“El Señor bendiga a los enfermos, los consuele y los fortalezca”
Evangelio según san Mateo 5, 20-22a. 27-28. 33-34a. 37
En aquel tiempo, dijo Jesús a sus discípulos:
«Les digo que, si su justicia no es mayor que la de los escribas y fariseos, no entrarán en el Reino de los cielos.
Han oído que se dijo a los antiguos: No matarás, y el que mate será reo de juicio.
Pero yo les digo:
Todo el que se deja llevar de la cólera contra su hermano será procesado;
Han oído que se dijo: No cometerás adulterio.
Pero yo les digo:
Todo el que mira a una mujer deseándola, ya ha cometido adulterio con ella en su corazón.
También han oído que se dijo a los antiguos: No jurarás en falso, y cumplirás tus juramentos al Señor.
Pero yo les digo:
Que no juren en absoluto, que su hablar sea sí, sí, no, no.

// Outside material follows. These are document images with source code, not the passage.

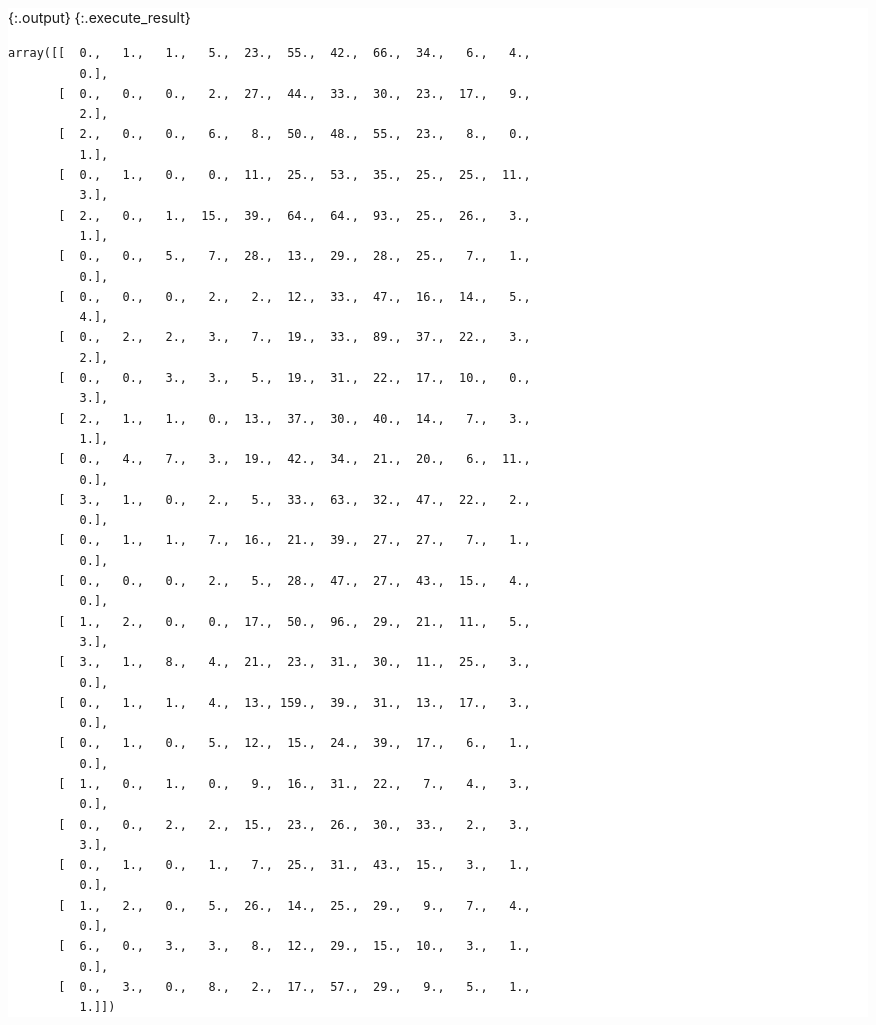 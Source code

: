 

{:.output}
{:.execute_result}



    array([[  0.,   1.,   1.,   5.,  23.,  55.,  42.,  66.,  34.,   6.,   4.,
              0.],
           [  0.,   0.,   0.,   2.,  27.,  44.,  33.,  30.,  23.,  17.,   9.,
              2.],
           [  2.,   0.,   0.,   6.,   8.,  50.,  48.,  55.,  23.,   8.,   0.,
              1.],
           [  0.,   1.,   0.,   0.,  11.,  25.,  53.,  35.,  25.,  25.,  11.,
              3.],
           [  2.,   0.,   1.,  15.,  39.,  64.,  64.,  93.,  25.,  26.,   3.,
              1.],
           [  0.,   0.,   5.,   7.,  28.,  13.,  29.,  28.,  25.,   7.,   1.,
              0.],
           [  0.,   0.,   0.,   2.,   2.,  12.,  33.,  47.,  16.,  14.,   5.,
              4.],
           [  0.,   2.,   2.,   3.,   7.,  19.,  33.,  89.,  37.,  22.,   3.,
              2.],
           [  0.,   0.,   3.,   3.,   5.,  19.,  31.,  22.,  17.,  10.,   0.,
              3.],
           [  2.,   1.,   1.,   0.,  13.,  37.,  30.,  40.,  14.,   7.,   3.,
              1.],
           [  0.,   4.,   7.,   3.,  19.,  42.,  34.,  21.,  20.,   6.,  11.,
              0.],
           [  3.,   1.,   0.,   2.,   5.,  33.,  63.,  32.,  47.,  22.,   2.,
              0.],
           [  0.,   1.,   1.,   7.,  16.,  21.,  39.,  27.,  27.,   7.,   1.,
              0.],
           [  0.,   0.,   0.,   2.,   5.,  28.,  47.,  27.,  43.,  15.,   4.,
              0.],
           [  1.,   2.,   0.,   0.,  17.,  50.,  96.,  29.,  21.,  11.,   5.,
              3.],
           [  3.,   1.,   8.,   4.,  21.,  23.,  31.,  30.,  11.,  25.,   3.,
              0.],
           [  0.,   1.,   1.,   4.,  13., 159.,  39.,  31.,  13.,  17.,   3.,
              0.],
           [  0.,   1.,   0.,   5.,  12.,  15.,  24.,  39.,  17.,   6.,   1.,
              0.],
           [  1.,   0.,   1.,   0.,   9.,  16.,  31.,  22.,   7.,   4.,   3.,
              0.],
           [  0.,   0.,   2.,   2.,  15.,  23.,  26.,  30.,  33.,   2.,   3.,
              3.],
           [  0.,   1.,   0.,   1.,   7.,  25.,  31.,  43.,  15.,   3.,   1.,
              0.],
           [  1.,   2.,   0.,   5.,  26.,  14.,  25.,  29.,   9.,   7.,   4.,
              0.],
           [  6.,   0.,   3.,   3.,   8.,  12.,  29.,  15.,  10.,   3.,   1.,
              0.],
           [  0.,   3.,   0.,   8.,   2.,  17.,  57.,  29.,   9.,   5.,   1.,
              1.]])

Lo que pasa de ahí viene del maligno».
Palabra del Señor
Transcripción de La Voz del Pastor del 12 de febrero de 2023
Estamos en el domingo día del Señor, pero ayer sábado 11 de febrero, hemos celebrado a Nuestra Señora de Lourdes y en ese contexto la Iglesia celebra la Jornada Mundial de Oración, de cercanía y de amor por todos los enfermos, tanto físicos, como espirituales. Hoy queremos ponerlos en las manos del Señor porque Él pasó por el mundo sanando toda enfermedad y toda dolencia.
Es maravilloso caminar con Jesús, es hermoso caminar juntos, como hermanos, es hermoso sentirnos llamados y amados por el Señor. Somos sus discípulos misioneros, hombres y mujeres que subimos a la montaña, con Jesús para aprender de Él, para luego llevarlo a la práctica.
Estamos en el capítulo 5 de san Mateo, capítulo 5, 6 y 7 son el Sermón de la montaña, y hoy nos está renovando el Señor Jesús. Está diciendo: Ustedes en el Antiguo Testamento escucharon: No matarás, escucharon, no adulterarás y escucharon también, no jurarás en falso.
Pero, el Señor nos está llevando a la perfección de la Ley, Él es la perfección, mirarlo a Él nos lleva a respetar la vida, a no matar, a no atentar contra la vida de nadie, y tomemos solamente esa reflexión donde el Señor dice: “No matarás, como habíamos aprendido en el Antiguo Testamento”.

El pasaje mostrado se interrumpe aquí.